▶ _ACTIVITY_:
Each entry below is to be transcribed exactly.

▶ _SUPPLIED INFORMATION_:
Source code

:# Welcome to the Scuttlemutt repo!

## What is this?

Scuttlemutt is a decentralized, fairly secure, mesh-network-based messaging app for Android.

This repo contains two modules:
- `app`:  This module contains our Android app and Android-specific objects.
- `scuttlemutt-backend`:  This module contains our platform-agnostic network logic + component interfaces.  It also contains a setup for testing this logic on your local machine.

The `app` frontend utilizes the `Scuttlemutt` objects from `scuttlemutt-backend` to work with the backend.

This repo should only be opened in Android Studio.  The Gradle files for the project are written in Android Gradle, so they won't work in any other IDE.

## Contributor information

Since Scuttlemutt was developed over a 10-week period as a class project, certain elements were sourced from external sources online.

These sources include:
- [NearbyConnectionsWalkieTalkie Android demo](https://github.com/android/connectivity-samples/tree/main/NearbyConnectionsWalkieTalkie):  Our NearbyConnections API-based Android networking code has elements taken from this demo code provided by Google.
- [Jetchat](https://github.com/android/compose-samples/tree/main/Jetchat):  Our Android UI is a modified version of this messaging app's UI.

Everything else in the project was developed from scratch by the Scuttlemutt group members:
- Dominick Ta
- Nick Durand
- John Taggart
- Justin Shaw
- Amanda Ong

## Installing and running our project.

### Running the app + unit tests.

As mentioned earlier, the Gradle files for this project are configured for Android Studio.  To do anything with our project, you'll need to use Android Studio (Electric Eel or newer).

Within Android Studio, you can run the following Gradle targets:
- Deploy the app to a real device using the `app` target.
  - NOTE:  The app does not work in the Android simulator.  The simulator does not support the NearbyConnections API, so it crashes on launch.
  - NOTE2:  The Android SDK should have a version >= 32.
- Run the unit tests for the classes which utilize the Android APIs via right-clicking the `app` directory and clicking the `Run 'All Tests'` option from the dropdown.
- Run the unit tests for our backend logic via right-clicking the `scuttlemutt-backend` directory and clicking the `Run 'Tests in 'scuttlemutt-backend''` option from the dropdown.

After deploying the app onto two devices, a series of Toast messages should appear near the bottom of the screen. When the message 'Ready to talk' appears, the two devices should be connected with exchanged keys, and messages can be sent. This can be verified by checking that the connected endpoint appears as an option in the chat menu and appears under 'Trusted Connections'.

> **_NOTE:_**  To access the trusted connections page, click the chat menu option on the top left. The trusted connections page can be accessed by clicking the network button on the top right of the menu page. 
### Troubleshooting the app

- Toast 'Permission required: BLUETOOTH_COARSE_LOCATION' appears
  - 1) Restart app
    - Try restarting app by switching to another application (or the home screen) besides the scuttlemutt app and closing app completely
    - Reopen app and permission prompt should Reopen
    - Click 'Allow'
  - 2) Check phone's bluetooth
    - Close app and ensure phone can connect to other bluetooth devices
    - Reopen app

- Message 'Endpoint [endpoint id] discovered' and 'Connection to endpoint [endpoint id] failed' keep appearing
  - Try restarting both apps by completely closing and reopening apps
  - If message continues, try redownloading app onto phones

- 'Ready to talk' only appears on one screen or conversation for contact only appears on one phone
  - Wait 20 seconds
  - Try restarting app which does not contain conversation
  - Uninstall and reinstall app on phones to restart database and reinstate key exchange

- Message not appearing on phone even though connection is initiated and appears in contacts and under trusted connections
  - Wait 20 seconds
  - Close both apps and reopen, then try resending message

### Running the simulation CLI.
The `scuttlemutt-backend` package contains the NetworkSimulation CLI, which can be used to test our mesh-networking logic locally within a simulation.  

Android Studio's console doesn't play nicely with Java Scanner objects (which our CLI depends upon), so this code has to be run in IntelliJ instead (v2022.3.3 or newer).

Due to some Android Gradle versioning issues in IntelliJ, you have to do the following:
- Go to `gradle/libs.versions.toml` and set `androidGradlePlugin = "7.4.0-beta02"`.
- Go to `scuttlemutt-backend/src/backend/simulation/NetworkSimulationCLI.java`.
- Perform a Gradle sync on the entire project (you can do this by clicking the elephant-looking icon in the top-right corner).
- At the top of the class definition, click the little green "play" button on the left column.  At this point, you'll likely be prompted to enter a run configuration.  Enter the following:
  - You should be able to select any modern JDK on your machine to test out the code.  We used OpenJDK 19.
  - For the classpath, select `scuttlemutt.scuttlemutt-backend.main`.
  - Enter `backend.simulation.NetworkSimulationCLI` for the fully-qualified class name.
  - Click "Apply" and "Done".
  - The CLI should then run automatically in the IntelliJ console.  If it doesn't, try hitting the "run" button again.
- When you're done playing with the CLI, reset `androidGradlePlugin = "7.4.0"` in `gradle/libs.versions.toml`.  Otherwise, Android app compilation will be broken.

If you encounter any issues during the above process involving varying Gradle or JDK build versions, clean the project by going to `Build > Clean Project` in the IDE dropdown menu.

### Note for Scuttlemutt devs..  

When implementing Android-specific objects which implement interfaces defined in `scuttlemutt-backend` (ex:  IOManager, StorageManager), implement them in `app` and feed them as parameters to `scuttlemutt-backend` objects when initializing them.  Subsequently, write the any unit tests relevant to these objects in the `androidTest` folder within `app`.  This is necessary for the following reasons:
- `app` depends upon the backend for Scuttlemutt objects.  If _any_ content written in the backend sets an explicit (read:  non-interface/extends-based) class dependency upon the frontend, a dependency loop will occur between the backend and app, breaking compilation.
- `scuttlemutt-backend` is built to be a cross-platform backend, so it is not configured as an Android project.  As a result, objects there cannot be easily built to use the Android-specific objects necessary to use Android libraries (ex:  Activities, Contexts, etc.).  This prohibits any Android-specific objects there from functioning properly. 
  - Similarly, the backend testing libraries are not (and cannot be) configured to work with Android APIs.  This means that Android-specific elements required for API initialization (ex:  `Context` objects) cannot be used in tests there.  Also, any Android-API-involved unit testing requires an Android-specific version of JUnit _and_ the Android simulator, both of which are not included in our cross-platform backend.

▶ _RESULT FOR THIS TASK_:
Source code

:# Welcome to the Scuttlemutt repo!

## What is this?

Scuttlemutt is a decentralized, fairly secure, mesh-network-based messaging app for Android.

This repo contains two modules:
- `app`:  This module contains our Android app and Android-specific objects.
- `scuttlemutt-backend`:  This module contains our platform-agnostic network logic + component interfaces.  It also contains a setup for testing this logic on your local machine.

The `app` frontend utilizes the `Scuttlemutt` objects from `scuttlemutt-backend` to work with the backend.

This repo should only be opened in Android Studio.  The Gradle files for the project are written in Android Gradle, so they won't work in any other IDE.

## Contributor information

Since Scuttlemutt was developed over a 10-week period as a class project, certain elements were sourced from external sources online.

These sources include:
- [NearbyConnectionsWalkieTalkie Android demo](https://github.com/android/connectivity-samples/tree/main/NearbyConnectionsWalkieTalkie):  Our NearbyConnections API-based Android networking code has elements taken from this demo code provided by Google.
- [Jetchat](https://github.com/android/compose-samples/tree/main/Jetchat):  Our Android UI is a modified version of this messaging app's UI.

Everything else in the project was developed from scratch by the Scuttlemutt group members:
- Dominick Ta
- Nick Durand
- John Taggart
- Justin Shaw
- Amanda Ong

## Installing and running our project.

### Running the app + unit tests.

As mentioned earlier, the Gradle files for this project are configured for Android Studio.  To do anything with our project, you'll need to use Android Studio (Electric Eel or newer).

Within Android Studio, you can run the following Gradle targets:
- Deploy the app to a real device using the `app` target.
  - NOTE:  The app does not work in the Android simulator.  The simulator does not support the NearbyConnections API, so it crashes on launch.
  - NOTE2:  The Android SDK should have a version >= 32.
- Run the unit tests for the classes which utilize the Android APIs via right-clicking the `app` directory and clicking the `Run 'All Tests'` option from the dropdown.
- Run the unit tests for our backend logic via right-clicking the `scuttlemutt-backend` directory and clicking the `Run 'Tests in 'scuttlemutt-backend''` option from the dropdown.

After deploying the app onto two devices, a series of Toast messages should appear near the bottom of the screen. When the message 'Ready to talk' appears, the two devices should be connected with exchanged keys, and messages can be sent. This can be verified by checking that the connected endpoint appears as an option in the chat menu and appears under 'Trusted Connections'.

> **_NOTE:_**  To access the trusted connections page, click the chat menu option on the top left. The trusted connections page can be accessed by clicking the network button on the top right of the menu page. 
### Troubleshooting the app

- Toast 'Permission required: BLUETOOTH_COARSE_LOCATION' appears
  - 1) Restart app
    - Try restarting app by switching to another application (or the home screen) besides the scuttlemutt app and closing app completely
    - Reopen app and permission prompt should Reopen
    - Click 'Allow'
  - 2) Check phone's bluetooth
    - Close app and ensure phone can connect to other bluetooth devices
    - Reopen app

- Message 'Endpoint [endpoint id] discovered' and 'Connection to endpoint [endpoint id] failed' keep appearing
  - Try restarting both apps by completely closing and reopening apps
  - If message continues, try redownloading app onto phones

- 'Ready to talk' only appears on one screen or conversation for contact only appears on one phone
  - Wait 20 seconds
  - Try restarting app which does not contain conversation
  - Uninstall and reinstall app on phones to restart database and reinstate key exchange

- Message not appearing on phone even though connection is initiated and appears in contacts and under trusted connections
  - Wait 20 seconds
  - Close both apps and reopen, then try resending message

### Running the simulation CLI.
The `scuttlemutt-backend` package contains the NetworkSimulation CLI, which can be used to test our mesh-networking logic locally within a simulation.  

Android Studio's console doesn't play nicely with Java Scanner objects (which our CLI depends upon), so this code has to be run in IntelliJ instead (v2022.3.3 or newer).

Due to some Android Gradle versioning issues in IntelliJ, you have to do the following:
- Go to `gradle/libs.versions.toml` and set `androidGradlePlugin = "7.4.0-beta02"`.
- Go to `scuttlemutt-backend/src/backend/simulation/NetworkSimulationCLI.java`.
- Perform a Gradle sync on the entire project (you can do this by clicking the elephant-looking icon in the top-right corner).
- At the top of the class definition, click the little green "play" button on the left column.  At this point, you'll likely be prompted to enter a run configuration.  Enter the following:
  - You should be able to select any modern JDK on your machine to test out the code.  We used OpenJDK 19.
  - For the classpath, select `scuttlemutt.scuttlemutt-backend.main`.
  - Enter `backend.simulation.NetworkSimulationCLI` for the fully-qualified class name.
  - Click "Apply" and "Done".
  - The CLI should then run automatically in the IntelliJ console.  If it doesn't, try hitting the "run" button again.
- When you're done playing with the CLI, reset `androidGradlePlugin = "7.4.0"` in `gradle/libs.versions.toml`.  Otherwise, Android app compilation will be broken.

If you encounter any issues during the above process involving varying Gradle or JDK build versions, clean the project by going to `Build > Clean Project` in the IDE dropdown menu.

### Note for Scuttlemutt devs..  

When implementing Android-specific objects which implement interfaces defined in `scuttlemutt-backend` (ex:  IOManager, StorageManager), implement them in `app` and feed them as parameters to `scuttlemutt-backend` objects when initializing them.  Subsequently, write the any unit tests relevant to these objects in the `androidTest` folder within `app`.  This is necessary for the following reasons:
- `app` depends upon the backend for Scuttlemutt objects.  If _any_ content written in the backend sets an explicit (read:  non-interface/extends-based) class dependency upon the frontend, a dependency loop will occur between the backend and app, breaking compilation.
- `scuttlemutt-backend` is built to be a cross-platform backend, so it is not configured as an Android project.  As a result, objects there cannot be easily built to use the Android-specific objects necessary to use Android libraries (ex:  Activities, Contexts, etc.).  This prohibits any Android-specific objects there from functioning properly. 
  - Similarly, the backend testing libraries are not (and cannot be) configured to work with Android APIs.  This means that Android-specific elements required for API initialization (ex:  `Context` objects) cannot be used in tests there.  Also, any Android-API-involved unit testing requires an Android-specific version of JUnit _and_ the Android simulator, both of which are not included in our cross-platform backend.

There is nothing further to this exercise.